Et dans vingt ans ce sera encore mieux. Et bien non, dans vingt ans
ce sera pire quand on voit ce qui se passe de nouveau aujourd’hui, au
mois d’août, dans les communes désertes de notre département. La
mobilisation a perdu la mémoire et sa flamme. Les personnes âgées
vivent chez elles de plus en plus nombreuses et elles sont de plus en
plus seules. Internet et Skype n’ont rien réglé. La solitude est toujours
là, mais dans les familles, on sauve les apparences en se donnant
bonne conscience. Alors que pour nous, un appel n’a jamais remplacé
une visite ou une semaine de vacances en famille.
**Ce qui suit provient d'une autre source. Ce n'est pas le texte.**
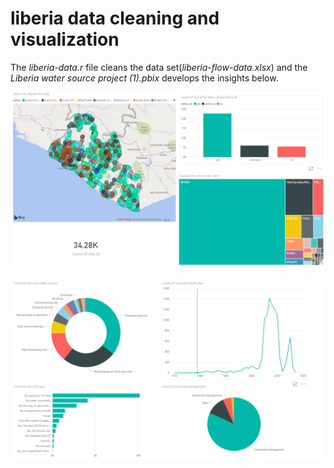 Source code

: # liberia data cleaning and visualization

The _liberia-data.r_ file cleans the data set(_liberia-flow-data.xlsx_) and the _Liberia water source project (1).pbix_ develops the insights below.

![Image](https://raw.githubusercontent.com/Elaine-AL/liberia-data-cleaning/master/insights1.PNG)

![Image](https://raw.githubusercontent.com/Elaine-AL/liberia-data-cleaning/master/insights2.PNG)
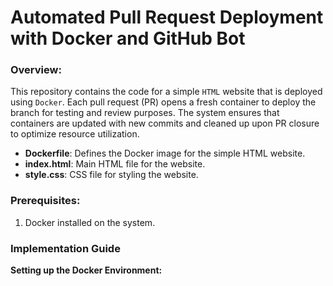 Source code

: # Automated Pull Request Deployment with Docker and GitHub Bot

### Overview:

This repository contains the code for a simple `HTML` website that is deployed using `Docker`. Each pull request (PR) opens a fresh container to deploy the branch for testing and review purposes. The system ensures that containers are updated with new commits and cleaned up upon PR closure to optimize resource utilization.

- **Dockerfile**: Defines the Docker image for the simple HTML website.
- **index.html**: Main HTML file for the website.
- **style.css**: CSS file for styling the website.

### Prerequisites:
1. Docker installed on the system.

### Implementation Guide
**Setting up the Docker Environment:** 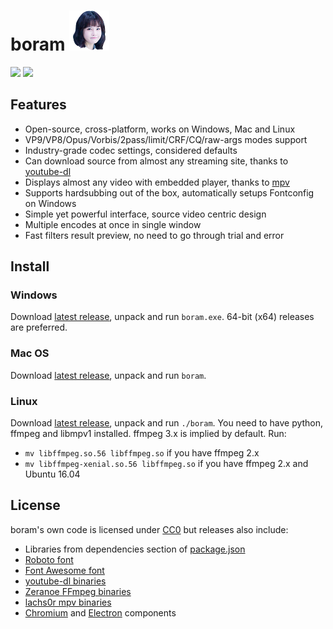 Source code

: # boram ![](src/index/icon-big.png)

![](https://raw.githubusercontent.com/Kagami/boram/assets/boram-source.png)
![](https://raw.githubusercontent.com/Kagami/boram/assets/boram-encode.png)

## Features

* Open-source, cross-platform, works on Windows, Mac and Linux
* VP9/VP8/Opus/Vorbis/2pass/limit/CRF/CQ/raw-args modes support
* Industry-grade codec settings, considered defaults
* Can download source from almost any streaming site, thanks to [youtube-dl](https://rg3.github.io/youtube-dl/)
* Displays almost any video with embedded player, thanks to [mpv](https://mpv.io/)
* Supports hardsubbing out of the box, automatically setups Fontconfig on Windows
* Simple yet powerful interface, source video centric design
* Multiple encodes at once in single window
* Fast filters result preview, no need to go through trial and error

## Install

### Windows

Download [latest release](https://github.com/Kagami/boram/releases), unpack and run `boram.exe`. 64-bit (x64) releases are preferred.

### Mac OS

Download [latest release](https://github.com/Kagami/boram/releases), unpack and run `boram`.

### Linux

Download [latest release](https://github.com/Kagami/boram/releases), unpack and run `./boram`. You need to have python, ffmpeg and libmpv1 installed. ffmpeg 3.x is implied by default. Run:

* `mv libffmpeg.so.56 libffmpeg.so` if you have ffmpeg 2.x
* `mv libffmpeg-xenial.so.56 libffmpeg.so` if you have ffmpeg 2.x and Ubuntu 16.04

## License

boram's own code is licensed under [CC0](licenses/LICENSE.BORAM) but releases also include:

* Libraries from dependencies section of [package.json](package.json)
* [Roboto font](licenses/LICENSE.ROBOTO)
* [Font Awesome font](licenses/LICENSE.FONTAWESOME)
* [youtube-dl binaries](licenses/LICENSE.PYTHON)
* [Zeranoe FFmpeg binaries](licenses/LICENSE.FFMPEG)
* [lachs0r mpv binaries](licenses/LICENSE.MPV)
* [Chromium](licenses/LICENSE.CHROMIUM) and [Electron](licenses/LICENSE.ELECTRON) components
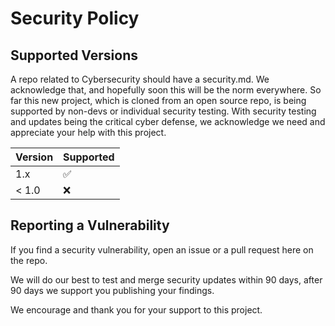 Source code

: # Security Policy

## Supported Versions

A repo related to Cybersecurity should have a security.md. We acknowledge that, and hopefully soon this will be the norm everywhere.
So far this new project, which is cloned from an open source repo, is being supported by non-devs or individual security testing. 
With security testing and updates being the critical cyber defense, we acknowledge we need and appreciate your help with this project.

| Version | Supported          |
| ------- | ------------------ |
| 1.x   | :white_check_mark: |
| < 1.0   | :x:                |


## Reporting a Vulnerability

If you find a security vulnerability, open an issue or a pull request here on the repo.

We will do our best to test and merge security updates within 90 days, after 90 days we support you publishing your findings. 

We encourage and thank you for your support to this project.
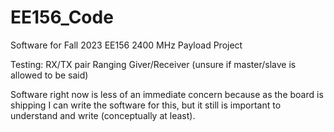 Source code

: # EE156_Code
Software for Fall 2023 EE156 2400 MHz Payload Project


Testing: 
RX/TX pair 
Ranging Giver/Receiver (unsure if master/slave is allowed to be said)  


Software right now is less of an immediate concern because as the board is shipping I can write the software for this, but it still is important to understand and write (conceptually at least). 
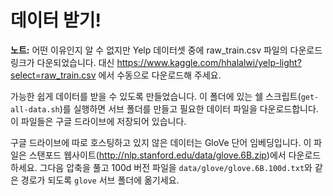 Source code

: 데이터 받기!
==

**노트:** 어떤 이유인지 알 수 없지만 Yelp 데이터셋 중에 raw_train.csv 파일의 다운로드 링크가 다운되었습니다. 대신 https://www.kaggle.com/hhalalwi/yelp-light?select=raw_train.csv 에서 수동으로 다운로드해 주세요.

가능한 쉽게 데이터를 받을 수 있도록 만들었습니다. 이 폴더에 있는 쉘 스크립트(`get-all-data.sh`)를 실행하면 서브 폴더를 만들고 필요한 데이터 파일을 다운로드합니다. 이 파일들은 구글 드라이브에 저장되어 있습니다.

구글 드라이브에 따로 호스팅하고 있지 않은 데이터는 GloVe 단어 임베딩입니다. 이 파일은 스탠포드 웹사이트(http://nlp.stanford.edu/data/glove.6B.zip)에서 다운로드하세요. 그다음 압축을 풀고 100d 버전 파일을 `data/glove/glove.6B.100d.txt`와 같은 경로가 되도록 `glove` 서브 폴더에 옮기세요.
Dans ces vies aban-
données de l’été, que de confessions, que de vies se racontent, que
de honte exprimée, d’ennui et de désœuvrement. C’est la pire facette
de la vieillesse, où l’espérance de vie fait place à la désespérance de
vie. C’est la pire des solitudes, où la désespérance de vie est de n’avoir
personne à qui confier sa propre solitude ! Lamajorité de ces personnes
sont des femmes.
En 2014, 20 % des suicides concernent des personnes de plus de 75
ans en France.
Voici quelques chiffres de notre département qui vous montre le poids
de ces vies en solo et en solitude sur les 118 000 personnes âgées qui
ont plus de 75 ans :
- 51 000 personnes vivent seules ;
- 30 000 personnes sont en situation d’isolement relationnel (moins de
5 contacts par mois, toutes relations confondues - rapport 2014 de la
Fondation de France).
Avec un recul de vingt ans d’expériences, je ne vois pas comment la
situation peut s’arranger. Pire, dans vingt ans, avec l’augmentation des
populations de plus de 75 ans, la solitude va devenir le grand fléau de
notre siècle. Un fléau qui va décupler avec la baisse des montants des
retraites et l’augmentation des maladies chroniques. Car les années de
vie gagnées en bonne santé seront en baisse.